Prehepatic causes are those occurring before the blood passes through the liver and are also referred to as hemolytic causes. These result from a breakdown of red blood cells. Blood parasites – hemobartonellosis (rare), babesiosis
Certain toxins – ingestion of onions, pennies composed of zinc
Immune-mediated hemolytic anemia
Blood transfusion reactions
Tumors of blood vessels, such as the hemangiosarcoma
Heartworm disease, especially vena cava syndrome
Hepatic causes are those disorders associated with the liver and include: Inflammatory diseases of the liver (hepatitis), bile duct system (cholangitis), or both (cholangiohepatitis)
Toxins, such as heavy metals, copper, certain chemicals
Certain drugs, such as corticosteroids, thiacetarsamide, halothane, phenobarbital, carprofen, chemotherapeutic drugs
Infections – viral, bacterial, protozoal
Cirrhosis (severe, end-stage liver disease)
Posthepatic causes are disorders that occur after blood passes through the liver and include disorders that result in blockage of the bile flow from the liver. Pancreatic diseases, such as pancreatitis and pancreatic cancer
Gall bladder diseases, such as gall stones, cancer, or inflammation of the gall bladder and bile duct
Intestinal diseases that block the bile ducts
What to Watch For Yellow color to gums, whites of the eyes, skin
Loss of appetite, weight loss and loss of body condition
Excessive drinking and urinating
Baseline tests such as a complete blood count (CBC), biochemical profile, and urinalysis are recommended in jaundiced patients. The tests also evaluate electrolytes, blood sugar, protein level, and urine concentration. Additional tests may include: Abdominal and chest X-rays to assess organ size and shape and to assess for the presence of any masses or foreign objects
Abdominal ultrasound to assess the size, shape, and structure of abdominal organs, especially the liver
Serologic tests for infectious diseases that may affect the liver or cause destruction of red blood cells, toxoplasmosis, neosporosis, babesiosis
Coagulation profiles to assess blood clotting, as abnormal clotting may occur with severe liver disease and pancreatitis
Liver biopsy where liver disease is a consideration
A Coombs test to evaluate for immune-mediated destruction of red blood cells
Exploratory laparotomy in those patients where all other tests have not provided a diagnosis
There are several steps your veterinarian might recommend to treat the jaundiced patient symptomatically, especially during diagnostic testing and prior to obtaining an underlying cause and beginning specific therapy. These include: Discontinue any therapy initiated before the onset of jaundice.

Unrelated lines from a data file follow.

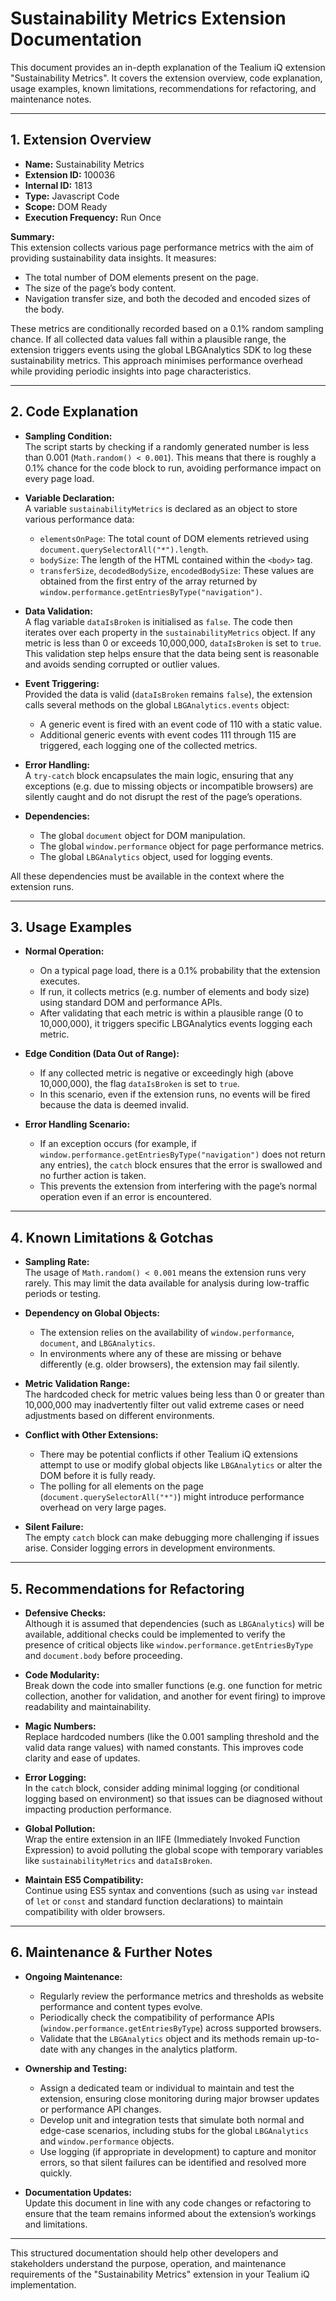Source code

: # Sustainability Metrics Extension Documentation

This document provides an in-depth explanation of the Tealium iQ extension "Sustainability Metrics". It covers the extension overview, code explanation, usage examples, known limitations, recommendations for refactoring, and maintenance notes.

---

## 1. Extension Overview

- **Name:** Sustainability Metrics  
- **Extension ID:** 100036  
- **Internal ID:** 1813  
- **Type:** Javascript Code  
- **Scope:** DOM Ready  
- **Execution Frequency:** Run Once

**Summary:**  
This extension collects various page performance metrics with the aim of providing sustainability data insights. It measures:
- The total number of DOM elements present on the page.
- The size of the page’s body content.
- Navigation transfer size, and both the decoded and encoded sizes of the body.

These metrics are conditionally recorded based on a 0.1% random sampling chance. If all collected data values fall within a plausible range, the extension triggers events using the global LBGAnalytics SDK to log these sustainability metrics. This approach minimises performance overhead while providing periodic insights into page characteristics.

---

## 2. Code Explanation

- **Sampling Condition:**  
  The script starts by checking if a randomly generated number is less than 0.001 (`Math.random() < 0.001`). This means that there is roughly a 0.1% chance for the code block to run, avoiding performance impact on every page load.

- **Variable Declaration:**  
  A variable `sustainabilityMetrics` is declared as an object to store various performance data:
  - `elementsOnPage`: The total count of DOM elements retrieved using `document.querySelectorAll("*").length`.
  - `bodySize`: The length of the HTML contained within the `<body>` tag.
  - `transferSize`, `decodedBodySize`, `encodedBodySize`: These values are obtained from the first entry of the array returned by `window.performance.getEntriesByType("navigation")`.

- **Data Validation:**  
  A flag variable `dataIsBroken` is initialised as `false`. The code then iterates over each property in the `sustainabilityMetrics` object. If any metric is less than 0 or exceeds 10,000,000, `dataIsBroken` is set to `true`. This validation step helps ensure that the data being sent is reasonable and avoids sending corrupted or outlier values.

- **Event Triggering:**  
  Provided the data is valid (`dataIsBroken` remains `false`), the extension calls several methods on the global `LBGAnalytics.events` object:
  - A generic event is fired with an event code of 110 with a static value.
  - Additional generic events with event codes 111 through 115 are triggered, each logging one of the collected metrics.

- **Error Handling:**  
  A `try-catch` block encapsulates the main logic, ensuring that any exceptions (e.g. due to missing objects or incompatible browsers) are silently caught and do not disrupt the rest of the page’s operations.

- **Dependencies:**  
  - The global `document` object for DOM manipulation.
  - The global `window.performance` object for page performance metrics.
  - The global `LBGAnalytics` object, used for logging events.
  
All these dependencies must be available in the context where the extension runs.

---

## 3. Usage Examples

- **Normal Operation:**
  - On a typical page load, there is a 0.1% probability that the extension executes.
  - If run, it collects metrics (e.g. number of elements and body size) using standard DOM and performance APIs.
  - After validating that each metric is within a plausible range (0 to 10,000,000), it triggers specific LBGAnalytics events logging each metric.
  
- **Edge Condition (Data Out of Range):**
  - If any collected metric is negative or exceedingly high (above 10,000,000), the flag `dataIsBroken` is set to `true`.
  - In this scenario, even if the extension runs, no events will be fired because the data is deemed invalid.

- **Error Handling Scenario:**
  - If an exception occurs (for example, if `window.performance.getEntriesByType("navigation")` does not return any entries), the `catch` block ensures that the error is swallowed and no further action is taken.
  - This prevents the extension from interfering with the page’s normal operation even if an error is encountered.

---

## 4. Known Limitations & Gotchas

- **Sampling Rate:**  
  The usage of `Math.random() < 0.001` means the extension runs very rarely. This may limit the data available for analysis during low-traffic periods or testing.

- **Dependency on Global Objects:**  
  - The extension relies on the availability of `window.performance`, `document`, and `LBGAnalytics`.  
  - In environments where any of these are missing or behave differently (e.g. older browsers), the extension may fail silently.

- **Metric Validation Range:**  
  The hardcoded check for metric values being less than 0 or greater than 10,000,000 may inadvertently filter out valid extreme cases or need adjustments based on different environments.

- **Conflict with Other Extensions:**  
  - There may be potential conflicts if other Tealium iQ extensions attempt to use or modify global objects like `LBGAnalytics` or alter the DOM before it is fully ready.  
  - The polling for all elements on the page (`document.querySelectorAll("*")`) might introduce performance overhead on very large pages.

- **Silent Failure:**  
  The empty `catch` block can make debugging more challenging if issues arise. Consider logging errors in development environments.

---

## 5. Recommendations for Refactoring

- **Defensive Checks:**  
  Although it is assumed that dependencies (such as `LBGAnalytics`) will be available, additional checks could be implemented to verify the presence of critical objects like `window.performance.getEntriesByType` and `document.body` before proceeding.

- **Code Modularity:**  
  Break down the code into smaller functions (e.g. one function for metric collection, another for validation, and another for event firing) to improve readability and maintainability.

- **Magic Numbers:**  
  Replace hardcoded numbers (like the 0.001 sampling threshold and the valid data range values) with named constants. This improves code clarity and ease of updates.

- **Error Logging:**  
  In the `catch` block, consider adding minimal logging (or conditional logging based on environment) so that issues can be diagnosed without impacting production performance.

- **Global Pollution:**  
  Wrap the entire extension in an IIFE (Immediately Invoked Function Expression) to avoid polluting the global scope with temporary variables like `sustainabilityMetrics` and `dataIsBroken`.

- **Maintain ES5 Compatibility:**  
  Continue using ES5 syntax and conventions (such as using `var` instead of `let` or `const` and standard function declarations) to maintain compatibility with older browsers.

---

## 6. Maintenance & Further Notes

- **Ongoing Maintenance:**  
  - Regularly review the performance metrics and thresholds as website performance and content types evolve.
  - Periodically check the compatibility of performance APIs (`window.performance.getEntriesByType`) across supported browsers.
  - Validate that the `LBGAnalytics` object and its methods remain up-to-date with any changes in the analytics platform.

- **Ownership and Testing:**  
  - Assign a dedicated team or individual to maintain and test the extension, ensuring close monitoring during major browser updates or performance API changes.
  - Develop unit and integration tests that simulate both normal and edge-case scenarios, including stubs for the global `LBGAnalytics` and `window.performance` objects.
  - Use logging (if appropriate in development) to capture and monitor errors, so that silent failures can be identified and resolved more quickly.

- **Documentation Updates:**  
  Update this document in line with any code changes or refactoring to ensure that the team remains informed about the extension’s workings and limitations.

---

This structured documentation should help other developers and stakeholders understand the purpose, operation, and maintenance requirements of the "Sustainability Metrics" extension in your Tealium iQ implementation.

Allow the patient to rest and avoid stress.
Administer intravenous fluid and electrolyte therapy to those patients that are severely ill or dehydrated.
Administer blood products to those patients that are profoundly anemic.
Administer all prescribed medication as directed by your veterinarian. Observe your pet very closely. If clinical signs are not improving and/or are getting worse, contact your veterinarian at once.
Remove any drugs or other substances in the environment that may have triggered the jaundice.